5 March 2022 / CS224N

cs224n - Lecture 2. Neural Classifiers

Review: Main idea of word2vec

Start with random word vectors
Iterate through each word in the whole corpus
Try to predict surrounding words using word vectors: $P(o\mid c) = \frac{\exp(u_o^T v_c)}{\sum_{w \in V}\exp(u_w^T v_c)}$
Learning: Update vectors so they can predict actual surrounding words better
Doing no more than this, this algorithm learns word vectors that capture well word similarity and meaningful directions in a wordspace.
A “bag of words” model; doesn’t actually pay any attention to word order or position. The model makes the same predictions at each position; the probability estimate would be the same if it is next to the center word or a bit further away.
We want a model that gives a reasonably high probability estimate to all words that occur in the context(at all often)
Word2vec maximizes objective function by putting similar words nearby in high dimensional vector space

Optimization: Gradient Descent

To learn good word vectors: minimize a cost function $J(\theta)$
Gradient Descent is an algorithm to minimize $J(\theta)$ by changing $\theta$
idea: from current value of $\theta$, calculate gradient of $J(\theta)$, then take small step in the direction of negative gradient. Repreat.

Algorithm:

while True:
  theta_grad = evaluate_gradient(J, corpus, theta)
  theta = theta - alpha * theta_grad

Stochastic Gradient Descent

Problem: $J(\theta)$ is a function of all windows in the corpus (often, billions!); so $\nabla_\theta J(\theta)$ is very expensive to compute
Solution: Stochastic gradient descent(SGD)
- Repeatedly sample windows, and update after each one, or each small batch

Algorithm:

while True:
  window = sample_window(corpus)
  theta_grad = evaluate_gradient(J, window, theta)
  theta = theta - alpha * theta_grad

Stochastic gradients with word vectors (Aside)
- iteratively take gradients at each such window for SGD
- But in each window, we only have at most 2m + 1 words,
  so $\nabla_\theta J(\theta)$ is very sparse:
  $\nabla_\theta J_t(\theta) = \begin{bmatrix} 0 \\ \vdots \\ \nabla_{v_{\text{like}}} \\ \vdots 0 \\ \nabla_{u_I} \\ \vdots \\ \nabla_{u_{\text{learning}}} \\ \vdots \end{bmatrix} \in \mathbb{R}^{2dV}$
- We might only update the word vectors that actually appear.
- Solution: either you need sparse matrix update operations to only update certain rows(in most DL packages) of full embedding matrices U and V, or you need to keep around a hash for word vectors.
- If you have millions of word vectors and do distributed computing, it is important to not have to send gigantic updates around.

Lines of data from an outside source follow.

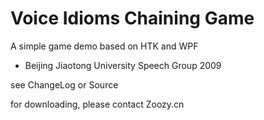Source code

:# Voice Idioms Chaining Game #

A simple game demo based on HTK and WPF

-  Beijing Jiaotong University Speech Group 2009


see ChangeLog or Source

for downloading, please contact Zoozy.cn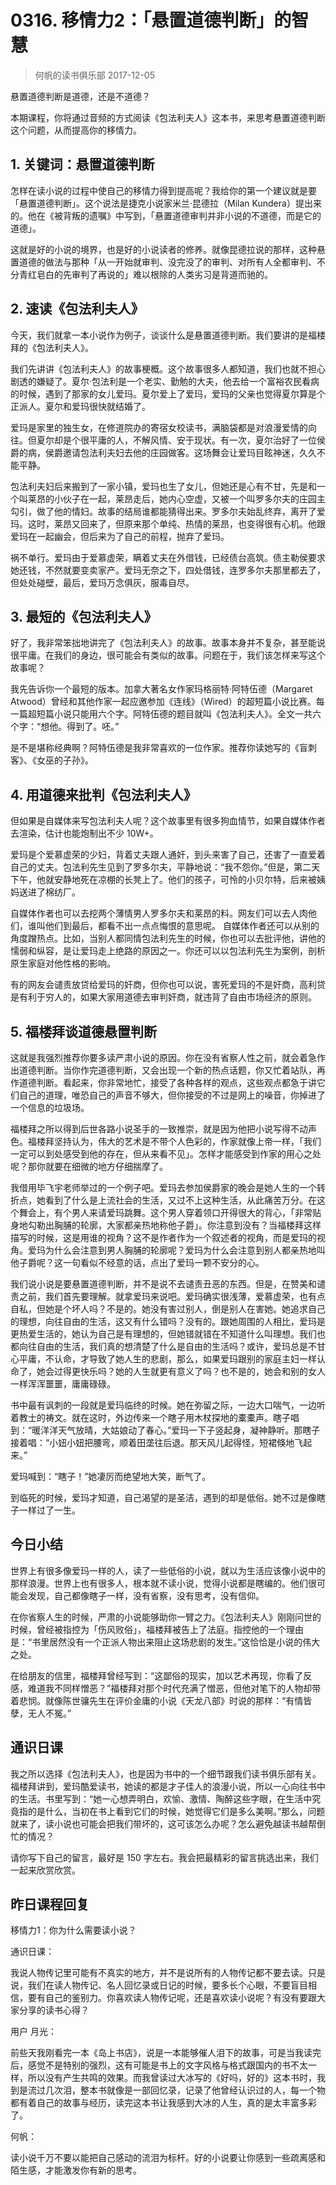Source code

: # 0316. 移情力2：「悬置道德判断」的智慧
> 何帆的读书俱乐部
2017-12-05

悬置道德判断是道德，还是不道德？

本期课程，你将通过音频的方式阅读《包法利夫人》这本书，来思考悬置道德判断这个问题，从而提高你的移情力。

## 1. 关键词：悬置道德判断
怎样在读小说的过程中使自己的移情力得到提高呢？我给你的第一个建议就是要「悬置道德判断」。这个说法是捷克小说家米兰·昆德拉（Milan Kundera）提出来的。他在《被背叛的遗嘱》中写到，「悬置道德审判并非小说的不道德，而是它的道德」。

这就是好的小说的境界，也是好的小说读者的修养。就像昆德拉说的那样，这种悬置道德的做法与那种「从一开始就审判、没完没了的审判、对所有人全都审判、不分青红皂白的先审判了再说的」难以根除的人类劣习是背道而驰的。

## 2. 速读《包法利夫人》
今天，我们就拿一本小说作为例子，谈谈什么是悬置道德判断。我们要讲的是福楼拜的《包法利夫人》。

我们先讲讲《包法利夫人》的故事梗概。这个故事很多人都知道，我们也就不担心剧透的嫌疑了。夏尔·包法利是一个老实、勤勉的大夫，他去给一个富裕农民看病的时候，遇到了那家的女儿爱玛。夏尔爱上了爱玛，爱玛的父亲也觉得夏尔算是个正派人。夏尔和爱玛很快就结婚了。

爱玛是家里的独生女，在修道院办的寄宿女校读书，满脑袋都是对浪漫爱情的向往。但夏尔却是个很平庸的人，不解风情、安于现状。有一次，夏尔治好了一位侯爵的病，侯爵邀请包法利夫妇去他的庄园做客。这场舞会让爱玛目眩神迷，久久不能平静。

包法利夫妇后来搬到了一家小镇，爱玛也生了女儿，但她还是心有不甘，先是和一个叫莱昂的小伙子在一起，莱昂走后，她内心空虚，又被一个叫罗多尔夫的庄园主勾引，做了他的情妇。故事的结局谁都能猜得出来。罗多尔夫始乱终弃，离开了爱玛。这时，莱昂又回来了，但原来那个单纯、热情的莱昂，也变得很有心机。他跟爱玛在一起幽会，但后来为了自己的前程，抛弃了爱玛。

祸不单行。爱玛由于爱慕虚荣，瞒着丈夫在外借钱，已经债台高筑。债主勒侯要求她还钱，不然就要变卖家产。爱玛无奈之下，四处借钱，连罗多尔夫那里都去了，但处处碰壁，最后，爱玛万念俱灰，服毒自尽。

## 3. 最短的《包法利夫人》
好了，我非常笨拙地讲完了《包法利夫人》的故事。故事本身并不复杂，甚至能说很平庸。在我们的身边，很可能会有类似的故事。问题在于，我们该怎样来写这个故事呢？

我先告诉你一个最短的版本。加拿大著名女作家玛格丽特·阿特伍德（Margaret Atwood）曾经和其他作家一起应邀参加《连线》（Wired）的超短篇小说比赛。每一篇超短篇小说只能用六个字。阿特伍德的题目就叫《包法利夫人》。全文一共六个字：“想他。得到了。呸。”

是不是堪称经典啊？阿特伍德是我非常喜欢的一位作家。推荐你读她写的《盲刺客》、《女巫的子孙》。

## 4. 用道德来批判《包法利夫人》
但如果是自媒体来写包法利夫人呢？这个故事里有很多狗血情节，如果自媒体作者去渲染，估计也能炮制出不少 10W+。

爱玛是个爱慕虚荣的少妇，背着丈夫跟人通奸，到头来害了自己，还害了一直爱着自己的丈夫。包法利先生见到了罗多尔夫，平静地说：“我不怨你。”但是，第二天下午，他就安静地死在凉棚的长凳上了。他们的孩子，可怜的小贝尔特，后来被姨妈送进了棉纺厂。

自媒体作者也可以去挖两个薄情男人罗多尔夫和莱昂的料。网友们可以去人肉他们，谁叫他们到最后，都看不出一点点悔恨的意思呢。
自媒体作者还可以从别的角度蹭热点。比如，当别人都同情包法利先生的时候，你也可以去批评他，讲他的懦弱和纵容，是让爱玛走上绝路的原因之一。你还可以以包法利先生为案例，剖析原生家庭对他性格的影响。

有的网友会谴责放贷给爱玛的奸商，但你也可以说，害死爱玛的不是奸商，高利贷是有利于穷人的，如果大家用道德去审判奸商，就违背了自由市场经济的原则。

## 5. 福楼拜谈道德悬置判断
这就是我强烈推荐你要多读严肃小说的原因。你在没有省察人性之前，就会着急作出道德判断。当你作完道德判断，又会出现一个新的热点话题，你又忙着站队，再作道德判断。看起来，你非常地忙，接受了各种各样的观点，这些观点都急于讲它们自己的道理，唯恐自己的声音不够大，但你接受的不过是网上的噪音，你掉进了一个信息的垃圾场。

福楼拜之所以得到后世各路小说圣手的一致推崇，就是因为他把小说写得不动声色。福楼拜坚持认为，伟大的艺术是不带个人色彩的，作家就像上帝一样，「我们一定可以到处感受到他的存在，但从来看不见」。怎样才能感受到作家的用心之处呢？那你就要在细微的地方仔细揣摩了。

我借用毕飞宇老师举过的一个例子吧。爱玛去参加侯爵家的晚会是她人生的一个转折点，她看到了什么是上流社会的生活，又过不上这种生活，从此痛苦万分。在这个舞会上，有个男人来请爱玛跳舞。这个男人穿着领口开得很大的背心，「非常贴身地勾勒出胸脯的轮廓，大家都亲热地称他子爵」。你注意到没有？当福楼拜这样描写的时候，这是用谁的视角？这不是作者作为一个叙述者的视角，而是爱玛的视角。爱玛为什么会注意到男人胸脯的轮廓呢？爱玛为什么会注意到别人都亲热地叫他子爵呢？这一句看似不经意的话，点出了爱玛一颗不安分的心。

我们说小说是要悬置道德判断，并不是说不去谴责丑恶的东西。但是，在赞美和谴责之前，我们首先要理解。就拿爱玛来说吧。爱玛确实很浅薄，爱慕虚荣，也有点自私，但她是个坏人吗？不是的。她没有害过别人，倒是别人在害她。她追求自己的理想，向往自由的生活，这又有什么错吗？没有的。跟她周围的人相比，爱玛是更热爱生活的，她认为自己是有理想的，但她错就错在不知道什么叫理想。我们也都向往自由的生活，我们真的想清楚了什么是自由的生活吗？或许，爱玛总是不甘心平庸，不认命，才导致了她人生的悲剧，那么，如果爱玛跟别的家庭主妇一样认命了，她会过得更快乐吗？她的人生就更有意义了吗？也不是的，她会和别的女人一样浑浑噩噩，庸庸碌碌。

书中最有讽刺的一段就是爱玛临终的时候。她在弥留之际，一边大口喘气，一边听着教士的祷文。就在这时，外边传来一个瞎子用木杖探地的橐橐声。瞎子唱到：“暖洋洋天气放晴，大姑娘动了春心。”爱玛一下子竖起身，凝神静听。那瞎子接着唱：“小妞小妞把腰弯，顺着田垄往后退。那天风儿起得怪，短裙倏地飞起来。”

爱玛喊到：“瞎子！”她凄厉而绝望地大笑，断气了。

到临死的时候，爱玛才知道，自己渴望的是圣洁，遇到的却是低俗。她不过是像瞎子一样过了一生。

## 今日小结
世界上有很多像爱玛一样的人，读了一些低俗的小说，就以为生活应该像小说中的那样浪漫。世界上也有很多人，根本就不读小说，觉得小说都是瞎编的。他们很可能会发现，自己都像瞎子一样，没有省察，没有思考，没有信仰。

在你省察人生的时候，严肃的小说能够助你一臂之力。《包法利夫人》刚刚问世的时候，曾经被指控为「伤风败俗」，福楼拜被告上了法庭。指控他的一个理由是：“书里居然没有一个正派人物出来阻止这场悲剧的发生。”这恰恰是小说的伟大之处。

在给朋友的信里，福楼拜曾经写到：“这鄙俗的现实，加以艺术再现，你看了反感，难道我不同样憎恶？”福楼拜对那个时代充满了憎恶，但他对笔下的人物却带着悲悯。就像陈世骧先生在评价金庸的小说《天龙八部》时说的那样：“有情皆孽，无人不冤。”

## 通识日课
我之所以选择《包法利夫人》，也是因为书中的一个细节跟我们读书俱乐部有关。福楼拜讲到，爱玛酷爱读书，她读的都是才子佳人的浪漫小说，所以一心向往书中的生活。书里写到：“她一心想弄明白，欢愉、激情、陶醉这些字眼，在生活中究竟指的是什么，当初在书上看到它们的时候，她觉得它们是多么美啊。”那么，问题就来了，读小说也可能会把我们带坏的，这可该怎么办呢？怎么避免越读书越帮倒忙的情况？

请你写下自己的留言，最好是 150 字左右。我会把最精彩的留言挑选出来，我们一起来欣赏欣赏。

## 昨日课程回复
移情力1：你为什么需要读小说？

通识日课：

我说人物传记里可能有不真实的地方，并不是说所有的人物传记都不要去读。只是说，我们在读人物传记、名人回忆录或日记的时候，要多长个心眼，不要盲目相信，要有自己的鉴别力。你喜欢读人物传记呢，还是喜欢读小说呢？有没有要跟大家分享的读书心得？

用户 月光：

前些天我刚看完一本《岛上书店》，说是一本能够催人泪下的故事，可是当我读完后，感觉不是特别的强烈，这有可能是书上的文字风格与格式跟国内的书不太一样，所以没有产生共鸣的效果。而我曾读过大冰写的《好吗，好的》这本书时，我到是流过几次泪，整本书就像是一部回忆录，记录了他曾经认识过的人，每一个物都有着自己的故事与经历，读完这本书让我感到大冰的人生，真的是太丰富多彩了。

何帆：

读小说千万不要以能把自己感动的流泪为标杆。好的小说要让你感到一些疏离感和陌生感，才能激发你有新的思考。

2b. Word2vec algorithm family: More details

Why two vectors? $\rightarrow$ Easier optimization. Average both at the end
- But can implement the algorithm with just one vector per word, and it works slightly better, but it makes the algorithm much more complicated.
Two model variants:
1. Skip-grams(SG)
  Predict context(“outside”) words (position independent) given center word
2. Continuous Bag of Words(CBOW)
  Predict center word from (bag of) context words
  We presented: Skip-gram model
Additional efficiency in training:
- Negative sampling
  So far: Focus on naive softmax(simpler, but expensive training method)

The skip-gram model with negative sampling(SGNS)

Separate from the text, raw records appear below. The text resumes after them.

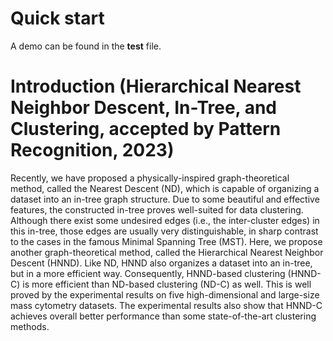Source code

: # Quick start
A demo can be found in the **test** file.

# Introduction (Hierarchical Nearest Neighbor Descent, In-Tree, and Clustering, **accepted by Pattern Recognition, 2023**)

Recently, we have proposed a physically-inspired graph-theoretical method,
called the Nearest Descent (ND), which is capable of organizing a dataset
into an in-tree graph structure. Due to some beautiful and effective features,
the constructed in-tree proves well-suited for data clustering. Although
there exist some undesired edges (i.e., the inter-cluster edges) in this in-tree,
those edges are usually very distinguishable, in sharp contrast to the cases
in the famous Minimal Spanning Tree (MST). Here, we propose another
graph-theoretical method, called the Hierarchical Nearest Neighbor Descent
(HNND). Like ND, HNND also organizes a dataset into an in-tree, but in
a more efficient way. Consequently, HNND-based clustering (HNND-C) is
more efficient than ND-based clustering (ND-C) as well. This is well proved
by the experimental results on five high-dimensional and large-size mass cytometry
datasets. The experimental results also show that HNND-C achieves
overall better performance than some state-of-the-art clustering methods.
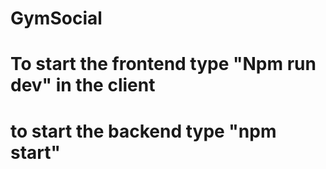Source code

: # GymSocial

# To start the frontend type "Npm run dev" in the client

# to start the backend type "npm start"
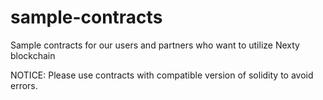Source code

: # sample-contracts
Sample contracts for our users and partners who want to utilize Nexty blockchain

NOTICE:
Please use contracts with compatible version of solidity to avoid errors. 
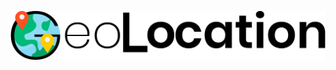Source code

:![alt text](https://github.com/Roonway/geo-location/blob/master/frontend/src/asset/logo.svg?raw=true)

The normalization term is computationally expensive, especially on the denominator of $P(o\mid c)$.
Main idea: train binary logistic regressions for a true pair (center word and a word in its context window) versus several noise pairs (the center word paired with a random word)
From paper: “Distributed Representations of Words and Phrases and their Compositionality” (Mikolov et al. 2013)
Overall objective function(to maximize):
$J(\theta) = \frac{1}{T}\sum_{t=1}^T J_t(\theta)$
$J_t(\theta) = \log\sigma(u_o^T u_c) + \sum_{i=1}^k \mathbb{E}_{j~P(w)}\left[ \log\sigma(-u_j^T v_c) \right]$
where the logistic/sigmoid function: $\sigma(x) = \frac{1}{1+ e^{-x}}$
We maximize the probability of two words co-occuring in first log and minimize probability of noise words:
$J_{\text{neg-sample}}(u_o, v_c, U) = -\log \sigma(u_o^T v_c) - \sum_{k\in { \text{K sampled indicies} }} \log \sigma(-u_k^T v_c)$
We take k negative samples (using word probabilities)
Maximize probability that real outside word appears, minimize probability that random words appear around center word
Another trick: sample with $P(w) = U(w)^{3/4} / Z$, the unigram distribution $U(w)$ raised to the $3/4$ power (We provide this function in the starter code)
The power makes less frequent words be sampled more often

Why not capture co-occurrence counts directly?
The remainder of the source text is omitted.